Posts Tagged ‘Knocked Up’

Ezra’s Favorite Movies Of 2014

Posted 17 Feb 2015 — by Ezra Stead
Category Film Reviews, Movies I Didn't Get, Movies I Got

By Ezra Stead 

The Lego MovieThis was the year I realized that my annual goal of seeing pretty much every movie released in a given year was more impossible than ever. The reason for this is the exponential growth in the number of films now being released in the digital age. When I started doing these lists back in 2001, there were about 300 official releases per year; now it’s closer to 700. With that in mind, I’d like to start with a partial list of movies I meant to see in 2014, but just didn’t get to in time.

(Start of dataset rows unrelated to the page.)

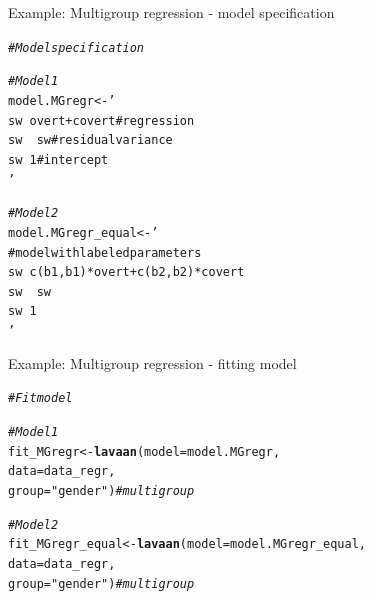 \documentclass[10pt]{beamer}\usepackage[]{graphicx}\usepackage[]{xcolor}
\makeatletter
\newcommand{\hlstr}[1]{\textcolor[rgb]{0.192,0.494,0.8}{#1}}%
\newcommand{\hlcom}[1]{\textcolor[rgb]{0.678,0.584,0.686}{\textit{#1}}}%
\newcommand{\hlstd}[1]{\textcolor[rgb]{0.345,0.345,0.345}{#1}}%
\newcommand{\hlkwb}[1]{\textcolor[rgb]{0.69,0.353,0.396}{#1}}%
\newcommand{\hlkwc}[1]{\textcolor[rgb]{0.333,0.667,0.333}{#1}}%
\newcommand{\hlkwd}[1]{\textcolor[rgb]{0.737,0.353,0.396}{\textbf{#1}}}%
\newenvironment{kframe}{%
 \def\at@end@of@kframe{}%
 \ifinner\ifhmode%
  \def\at@end@of@kframe{\end{minipage}}%
  \begin{minipage}{\columnwidth}%
 \fi\fi%
 \def\FrameCommand##1{\hskip\@totalleftmargin \hskip-\fboxsep
 \colorbox{shadecolor}{##1}\hskip-\fboxsep
     \hskip-\linewidth \hskip-\@totalleftmargin \hskip\columnwidth}%
 \MakeFramed {\advance\hsize-\width
   \@totalleftmargin\z@ \linewidth\hsize
   \@setminipage}}%
 {\par\unskip\endMakeFramed%
 \at@end@of@kframe}
\newenvironment{knitrout}{}{} %
\makeatother
\begin{document}
\begin{frame}[fragile]{Example: Multigroup regression - model specification}

\begin{knitrout}
\color{fgcolor}\begin{kframe}
\begin{alltt}
\hlcom{# Model specification}

\hlcom{# Model 1}
\hlstd{model.MGregr} \hlkwb{<-} \hlstr{'
  sw ~ overt + covert # regression
  sw ~~ sw            # residual variance
  sw ~ 1              # intercept
'}

\hlcom{# Model 2}
\hlstd{model.MGregr_equal} \hlkwb{<-} \hlstr{'
  # model with labeled parameters
  sw ~ c(b1,b1)*overt + c(b2,b2)*covert 
  sw ~~ sw                                      
  sw ~ 1                                        
'}
\end{alltt}
\end{kframe}
\end{knitrout}
          
\end{frame}
%
\begin{frame}[fragile]{Example: Multigroup regression - fitting model}

\begin{knitrout}
\color{fgcolor}\begin{kframe}
\begin{alltt}
\hlcom{# Fit model}

\hlcom{# Model 1}
\hlstd{fit_MGregr} \hlkwb{<-} \hlkwd{lavaan}\hlstd{(}\hlkwc{model} \hlstd{= model.MGregr,}
                    \hlkwc{data} \hlstd{= data_regr,}
                    \hlkwc{group} \hlstd{=} \hlstr{"gender"}\hlstd{)} \hlcom{# multigroup}

\hlcom{# Model 2}
\hlstd{fit_MGregr_equal} \hlkwb{<-} \hlkwd{lavaan}\hlstd{(}\hlkwc{model} \hlstd{= model.MGregr_equal,}
                    \hlkwc{data} \hlstd{= data_regr,}
                    \hlkwc{group} \hlstd{=} \hlstr{"gender"}\hlstd{)} \hlcom{# multigroup}
\end{alltt}
\end{kframe}
\end{knitrout}
          
\end{frame}
\end{document}

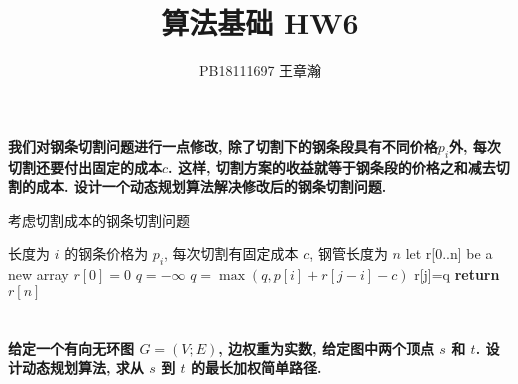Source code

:\documentclass[UTF8]{article}
\title{算法基础 HW6}
\author{PB18111697 王章瀚}
\begin{document}
\maketitle
\section{}
\noindent \textbf{我们对钢条切割问题进行一点修改, 除了切割下的钢条段具有不同价格$p_i$外, 每次切割还要付出固定的成本$c$. 这样, 切割方案的收益就等于钢条段的价格之和减去切割的成本. 设计一个动态规划算法解决修改后的钢条切割问题.}

\begin{minipage}{\linewidth*6/7}
	\begin{algorithm}[H]
		\caption{考虑切割成本的钢条切割问题}
		\begin{algorithmic}[1] %
			\Require 长度为 $i$ 的钢条价格为 $p_i$, 每次切割有固定成本 $c$, 钢管长度为 $n$
			\State let r[0..n] be a new array
			\State $r[0]=0$
				\State $q=-\infty$
					\State $q=\max(q,p[i]+r[j-i]-c)$ 
				\EndFor
				\State r[j]=q
			\EndFor
			\State \textbf{return} $r[n]$
			\EndFunction
		\end{algorithmic}
	\end{algorithm}
\end{minipage}

\newpage
\section{}
\noindent \textbf{给定一个有向无环图 $G=(V;E)$, 边权重为实数, 给定图中两个顶点 $s$ 和 $t$. 设计动态规划算法, 求从 $s$ 到 $t$ 的最长加权简单路径.}
\end{document}
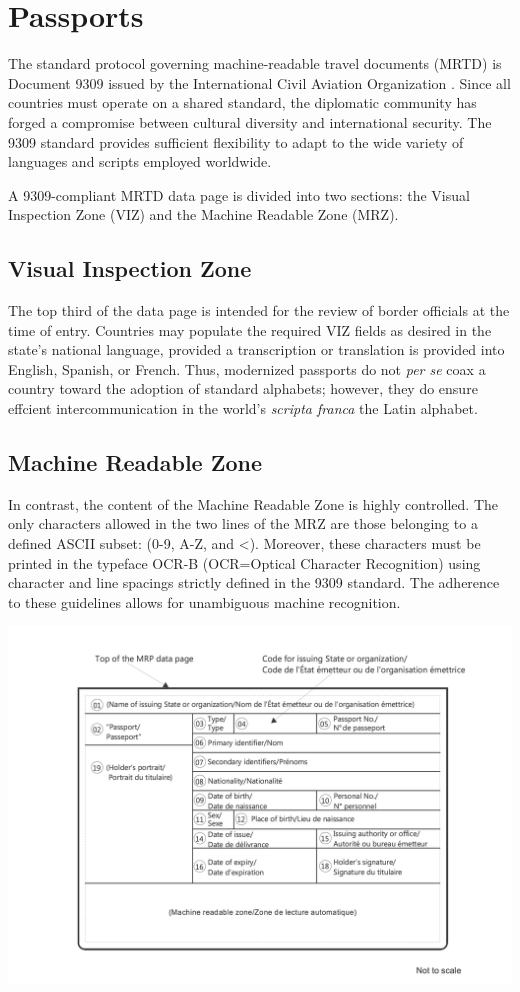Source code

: \section{Passports}

The standard protocol governing machine-readable travel documents (MRTD) is
Document 9309 issued by the International Civil Aviation Organization
\parencite{ICAO9309}. Since all countries must operate on a shared standard, the
diplomatic community has forged a compromise between cultural diversity and
international security. The 9309 standard provides sufficient flexibility to
adapt to the wide variety of languages and scripts employed worldwide.

A 9309-compliant MRTD data page is divided into two sections: the Visual
Inspection Zone (VIZ) and the Machine Readable Zone (MRZ).

\subsection{Visual Inspection Zone}

The top third of the data page is intended for the review of border officials at
the time of entry. Countries may populate the required VIZ fields as desired in
the state's national language, provided a transcription or translation is
provided into English, Spanish, or French. Thus, modernized passports do not
\textit{per se} coax a country toward the adoption of standard alphabets;
however, they do ensure effcient intercommunication in the world's
\textit{scripta franca} the Latin alphabet.

\subsection{Machine Readable Zone}

In contrast, the content of the Machine Readable Zone is highly controlled. The
only characters allowed in the two lines of the MRZ are those belonging to a
defined ASCII subset: (0-9, A-Z, and <). Moreover, these characters must be
printed in the typeface OCR-B (OCR=Optical Character Recognition) using
character and line spacings strictly defined in the 9309 standard. The adherence
to these guidelines allows for unambiguous machine recognition.

\includegraphics{subtex/9309.4.3.2.4.png}


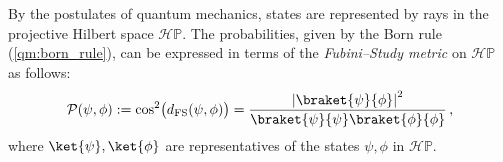     \begin{property}[States]
        By the postulates of quantum mechanics, states are represented by rays in the projective Hilbert space $\mathcal{H}\mathbb{P}$. The probabilities, given by the Born rule (\cref{qm:born_rule}), can be expressed in terms of the \textit{Fubini--Study metric} on $\mathcal{H}\mathbb{P}$ as follows:
        \begin{gather}
            \mathcal{P}(\psi,\phi) := \cos^2\bigl(d_{\text{FS}}(\psi,\phi)\bigr) = \frac{\left|\braket{\psi}{\phi}\right|^2}{\braket{\psi}{\psi}\braket{\phi}{\phi}}\,,
        \end{gather}
        where $\ket{\psi},\ket{\phi}$ are representatives of the states $\psi,\phi$ in $\mathcal{H}\mathbb{P}$.
    \end{property}


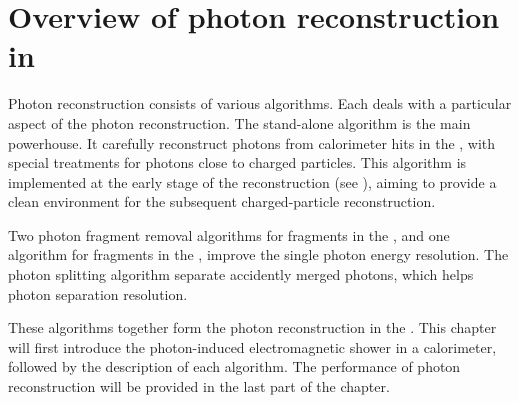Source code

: \section{Overview of photon reconstruction in \pandora}

Photon reconstruction consists of various algorithms. Each deals with a particular aspect of the photon reconstruction. The stand-alone \PhotonReconstruction algorithm is the main powerhouse. It carefully reconstruct photons from calorimeter hits in the \ECAL, with special treatments for photons close to charged particles. This algorithm is implemented at the early stage of the reconstruction (see ), aiming to provide a clean environment for the subsequent charged-particle reconstruction.

Two photon fragment removal algorithms for fragments in the \ECAL, and one algorithm for fragments in the \HCAL, improve the single photon energy resolution. The photon splitting algorithm separate accidently merged photons, which helps photon separation resolution.

These algorithms together form the photon reconstruction in the \pandora. This chapter will first introduce the photon-induced electromagnetic shower in a calorimeter, followed by the description of each algorithm. The performance of photon reconstruction will be provided in the last part of the chapter.

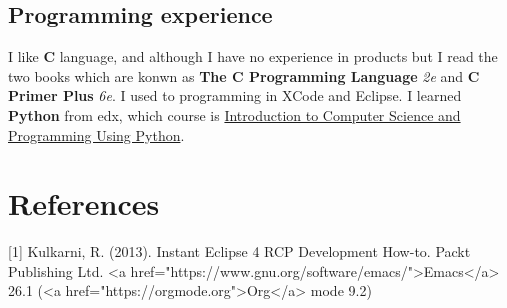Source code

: \documentclass[11pt]{article}
\begin{document}
\subsection*{Programming experience}
\label{sec:org699c0d0}
I like \textbf{C} language, and although I have no experience in products but I read the two books which are konwn as
 \textbf{The C Programming Language} \emph{2e} and
\textbf{C Primer Plus} \emph{6e}. I used to programming in XCode and Eclipse.
I learned \textbf{Python} from edx, which course is
 \href{https://www.edx.org/course/introduction-to-computer-science-and-programming-using-python-0}{Introduction to Computer Science and Programming Using Python}.

\section*{References}
\label{sec:orgee193f9}
[1] Kulkarni, R. (2013). Instant Eclipse 4 RCP Development How-to. Packt Publishing Ltd.
<a href="https://www.gnu.org/software/emacs/">Emacs</a> 26.1 (<a href="https://orgmode.org">Org</a> mode 9.2)
\end{document}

Then, to acknowledge the relatively arbitrary nature of these lists in general, I’m listing my Top 10 in categories by which each film corresponds to another one from my Top 20 (only the Top 10 is ranked in order of preference). It’ll make more sense as you read it, I promise.

WHAT MIGHT HAVE BEEN (40 movies I didn’t see in time for this list, in alphabetical order): Bird People; The Boxtrolls; Calvary; Chef; Citizenfour; Coherence; The Congress; Enemy; Fading Gigolo; Filth; Force Majeure; Foxcatcher; Frank; Fury; Gloria; Happy Christmas; Ida; Joe; A Letter to Momo; Leviathan; Life After Beth; Like Father, Like Son; Lucy; Men, Women & Children; A Million Ways to Die in the West; Mr. Turner; Moebius; A Most Violent Year; Night Moves; Palo Alto; The Rocket; The Sacrament; St. Vincent; Song of the Sea; Starred Up; Stonehearst Asylum; Top Five; 22 Jump Street; Virunga; Wrinkles.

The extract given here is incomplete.